(Exercise data begins)
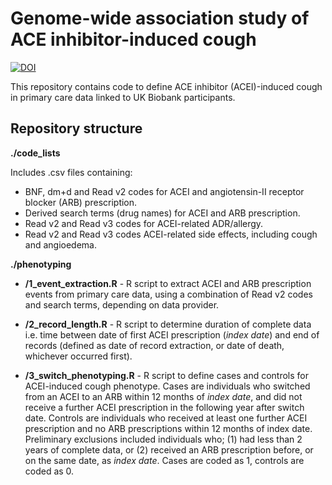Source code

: # Genome-wide association study of ACE inhibitor-induced cough

[![DOI](https://zenodo.org/badge/508767137.svg)](https://zenodo.org/badge/latestdoi/508767137)

This repository contains code to define ACE inhibitor (ACEI)-induced cough in primary care data linked to UK Biobank participants.

## Repository structure

**./code_lists** 

Includes .csv files containing:

* BNF, dm+d and Read v2 codes for ACEI and angiotensin-II receptor blocker (ARB) prescription.  
* Derived search terms (drug names) for ACEI and ARB prescription.
* Read v2 and Read v3 codes for ACEI-related ADR/allergy.  
* Read v2 and Read v3 codes ACEI-related side effects, including cough and angioedema.

**./phenotyping**   

* **/1_event_extraction.R** - R script to extract ACEI and ARB prescription events from primary care data, using a combination of Read v2 codes and search terms, depending on data provider.  

* **/2_record_length.R** - R script to determine duration of complete data i.e. time between date of first ACEI prescription (*index date*) and end of records (defined as date of record extraction, or date of death, whichever occurred first).  

* **/3_switch_phenotyping.R** - R script to define cases and controls for ACEI-induced cough phenotype. Cases are individuals who switched from an ACEI to an ARB within 12 months of *index date*, and did not receive a further ACEI prescription in the following year after switch date. Controls are individuals who received at least one further ACEI prescription and no ARB prescriptions within 12 months of index date. Preliminary exclusions included individuals who; (1) had less than 2 years of complete data, or (2) received an ARB prescription before, or on the same date, as *index date*. Cases are coded as 1, controls are coded as 0.
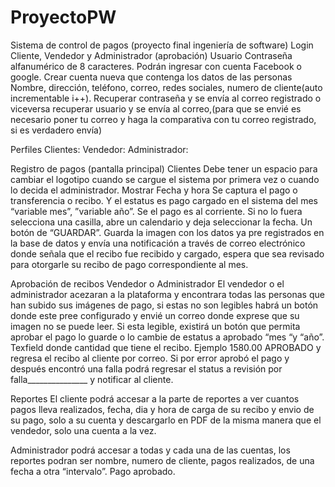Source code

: # ProyectoPW
Sistema de control de pagos (proyecto final ingeniería de software)
Login 
Cliente, 
Vendedor y Administrador (aprobación)
Usuario 
 Contraseña alfanumérico de 8 caracteres.
Podrán ingresar con cuenta Facebook o google.
Crear cuenta nueva que contenga los datos de las personas
Nombre, dirección, teléfono, correo, redes sociales, numero de cliente(auto incrementable i++).
Recuperar contraseña y se envía al correo registrado o viceversa recuperar usuario y se envía al correo,(para que se envié es necesario poner tu correo y haga la comparativa con tu correo registrado, si es verdadero envía)

Perfiles
Clientes:
Vendedor:
Administrador:


Registro de pagos (pantalla principal)
Clientes
Debe tener un espacio para cambiar el logotipo cuando se cargue el sistema por primera vez o cuando lo decida el administrador.
Mostrar Fecha y hora 
Se captura el pago o transferencia o recibo.
Y el estatus es pago cargado en el sistema del mes “variable mes”, ”variable año”. Se el pago es al corriente.
Si no lo fuera selecciona una casilla, abre un calendario y deja seleccionar la fecha.
Un botón de “GUARDAR”.
Guarda la imagen con los datos ya pre registrados en la base de datos y envía una notificación a través de correo electrónico donde señala que el recibo fue recibido y cargado, espera que sea revisado para otorgarle su recibo de pago correspondiente al mes.

Aprobación de recibos 
Vendedor o Administrador
 El vendedor o el administrador acezaran a la plataforma y encontrara todas las personas que han subido sus imágenes de pago, si estas no son legibles habrá un botón donde este pree configurado y envié un correo donde exprese que su imagen no se puede leer.
Si esta legible, existirá un botón que permita aprobar el pago lo guarde o lo cambie de estatus a aprobado “mes “y “año”. Texfield donde cantidad que tiene el recibo.
Ejemplo 1580.00  APROBADO y regresa el recibo al cliente por correo.
Si por error aprobó el pago y después encontró una falla podrá regresar el status a revisión por falla_______________ y notificar al cliente.


Reportes
El cliente podrá accesar a la parte de reportes a ver cuantos pagos lleva realizados, fecha, dia y hora de carga de su recibo y envio de su pago, solo a su cuenta y descargarlo en PDF de la misma manera que el vendedor, solo una cuenta a la vez.

Administrador podrá accesar a todas y cada una de las cuentas, los reportes podran ser nombre, numero de cliente, pagos realizados, de una fecha a otra “intervalo”. Pago aprobado.
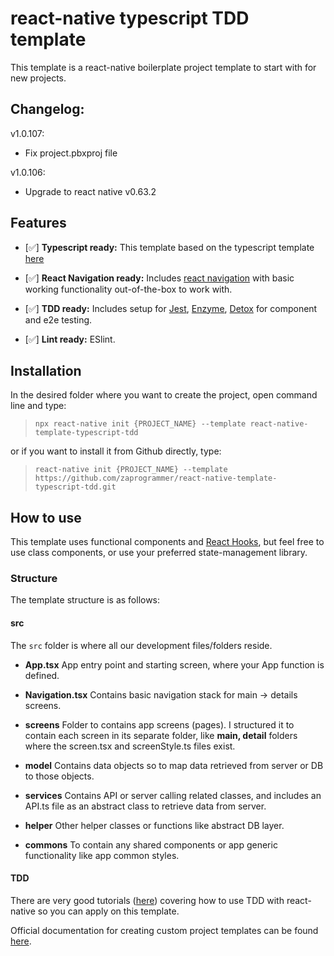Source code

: # react-native typescript TDD template
This template is a react-native boilerplate project template to start with for new projects.

## Changelog:
v1.0.107:
* Fix project.pbxproj file

v1.0.106:
* Upgrade to react native v0.63.2

## Features

*  [✅]  **Typescript ready:** This template based on the typescript template [here](https://github.com/react-native-community/react-native-template-typescript)

*  [✅]  **React Navigation ready:** Includes [react navigation](https://reactnavigation.org/) with basic working functionality out-of-the-box to work with.

*  [✅]  **TDD ready:** Includes setup for [Jest](https://jestjs.io/), [Enzyme](https://enzymejs.github.io/enzyme/), [Detox](https://github.com/wix/Detox) for component and e2e testing.

*  [✅]  **Lint ready:** ESlint.


## Installation
In the desired folder where you want to create the project, open command line and type:


>`npx react-native init {PROJECT_NAME} --template react-native-template-typescript-tdd`

or if you want to install it from Github directly, type:

>`react-native init {PROJECT_NAME} --template https://github.com/zaprogrammer/react-native-template-typescript-tdd.git`


## How to use
This template uses functional components and [React Hooks](https://reactjs.org/docs/hooks-intro.html), but feel free to use class components, or use your preferred state-management library.


### Structure
The template structure is as follows:


#### src

The `src` folder is where all our development files/folders reside.

-  **App.tsx** 
App entry point and starting screen, where your App function is defined.

-  **Navigation.tsx**
Contains basic navigation stack for main -> details screens.

-  **screens**
Folder to contains app screens (pages). I structured it to contain each screen in its separate folder, like **main, detail** folders where the screen.tsx and screenStyle.ts files exist.

-  **model**
Contains data objects so to map data retrieved from server or DB to those objects.

-  **services**
Contains API or server calling related classes, and includes an API.ts file as an abstract class to retrieve data from server.

-  **helper**
Other helper classes or functions like abstract DB layer.

-  **commons**
To contain any shared components or app generic functionality like app common styles.

#### TDD

There are very good tutorials ([here](https://learntdd.in/react-native/)) covering how to use TDD with react-native so you can apply on this template.


Official documentation for creating custom project templates can be found [here](https://github.com/react-native-community/cli/blob/master/docs/init.md#creating-custom-template).
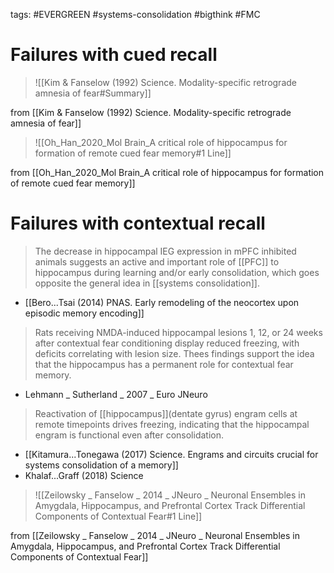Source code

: tags: #EVERGREEN #systems-consolidation #bigthink #FMC

# Failures with cued recall
>![[Kim & Fanselow (1992) Science. Modality-specific retrograde amnesia of fear#Summary]]

from [[Kim & Fanselow (1992) Science. Modality-specific retrograde amnesia of fear]]

>![[Oh_Han_2020_Mol Brain_A critical role of hippocampus for formation of remote cued fear memory#1 Line]]

from [[Oh_Han_2020_Mol Brain_A critical role of hippocampus for formation of remote cued fear memory]]
# Failures with contextual recall
>The decrease in hippocampal IEG expression in mPFC inhibited animals suggests an active and important role of [[PFC]] to hippocampus during learning and/or early consolidation, which goes opposite the general idea in [[systems consolidation]].

* [[Bero...Tsai (2014) PNAS. Early remodeling of the neocortex upon episodic memory encoding]]

>Rats receiving NMDA-induced hippocampal lesions 1, 12, or 24 weeks after contextual fear conditioning display reduced freezing, with deficits correlating with lesion size. Thees findings support the idea that the hippocampus has a permanent role for contextual fear memory. 
* Lehmann _ Sutherland _ 2007 _ Euro JNeuro

>Reactivation of [[hippocampus]](dentate gyrus) engram cells at remote timepoints drives freezing, indicating that the hippocampal engram is functional even after consolidation.
* [[Kitamura...Tonegawa (2017) Science. Engrams and circuits crucial for systems consolidation of a memory]]
* Khalaf...Graff (2018) Science

>![[Zeilowsky _ Fanselow _ 2014 _ JNeuro _ Neuronal Ensembles in Amygdala, Hippocampus, and Prefrontal Cortex Track Differential Components of Contextual Fear#1 Line]]

from [[Zeilowsky _ Fanselow _ 2014 _ JNeuro _ Neuronal Ensembles in Amygdala, Hippocampus, and Prefrontal Cortex Track Differential Components of Contextual Fear]]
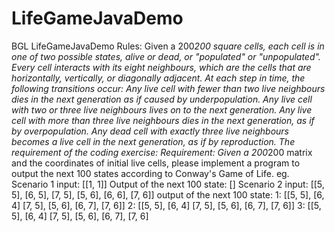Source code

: # LifeGameJavaDemo
BGL LifeGameJavaDemo
Rules:
Given a 200*200 square cells, each cell is in one of two possible states, alive or dead, or "populated" or 
"unpopulated". Every cell interacts with its eight neighbours, which are the cells that are horizontally, vertically, or 
diagonally adjacent. At each step in time, the following transitions occur:
Any live cell with fewer than two live neighbours dies in the next generation as if caused by underpopulation.
Any live cell with two or three live neighbours lives on to the next generation.
Any live cell with more than three live neighbours dies in the next generation, as if by overpopulation.
Any dead cell with exactly three live neighbours becomes a live cell in the next generation, as if by reproduction.
The requirement of the coding exercise:
Requirement:
Given a 200*200 matrix and the coordinates of initial live cells, please implement a program to output the next 100 
states according to Conway's Game of Life.
eg.
Scenario 1
input:
[[1, 1]]
Output of the next 100 state:
[]
Scenario 2
input:
[[5, 5], [6, 5], [7, 5], [5, 6], [6, 6], [7, 6]]
output of the next 100 state:
1: [[5, 5], [6, 4] [7, 5], [5, 6], [6, 7], [7, 6]]
2: [[5, 5], [6, 4] [7, 5], [5, 6], [6, 7], [7, 6]]
3: [[5, 5], [6, 4] [7, 5], [5, 6], [6, 7], [7, 6]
(Exercise data ends)
- [Prompt]
Please return the material above only from the line that holds "Official documentation for" through the line that holds "Khalaf...Graff (2018) Science", exactly as it stands, ends included and pictures omitted.

- [Final answer]
Official documentation for creating custom project templates can be found [here](https://github.com/react-native-community/cli/blob/master/docs/init.md#creating-custom-template).
Source code

: tags: #EVERGREEN #systems-consolidation #bigthink #FMC

# Failures with cued recall
>![[Kim & Fanselow (1992) Science. Modality-specific retrograde amnesia of fear#Summary]]

from [[Kim & Fanselow (1992) Science. Modality-specific retrograde amnesia of fear]]

>![[Oh_Han_2020_Mol Brain_A critical role of hippocampus for formation of remote cued fear memory#1 Line]]

from [[Oh_Han_2020_Mol Brain_A critical role of hippocampus for formation of remote cued fear memory]]
# Failures with contextual recall
>The decrease in hippocampal IEG expression in mPFC inhibited animals suggests an active and important role of [[PFC]] to hippocampus during learning and/or early consolidation, which goes opposite the general idea in [[systems consolidation]].

* [[Bero...Tsai (2014) PNAS. Early remodeling of the neocortex upon episodic memory encoding]]

>Rats receiving NMDA-induced hippocampal lesions 1, 12, or 24 weeks after contextual fear conditioning display reduced freezing, with deficits correlating with lesion size. Thees findings support the idea that the hippocampus has a permanent role for contextual fear memory. 
* Lehmann _ Sutherland _ 2007 _ Euro JNeuro

>Reactivation of [[hippocampus]](dentate gyrus) engram cells at remote timepoints drives freezing, indicating that the hippocampal engram is functional even after consolidation.
* [[Kitamura...Tonegawa (2017) Science. Engrams and circuits crucial for systems consolidation of a memory]]
* Khalaf...Graff (2018) Science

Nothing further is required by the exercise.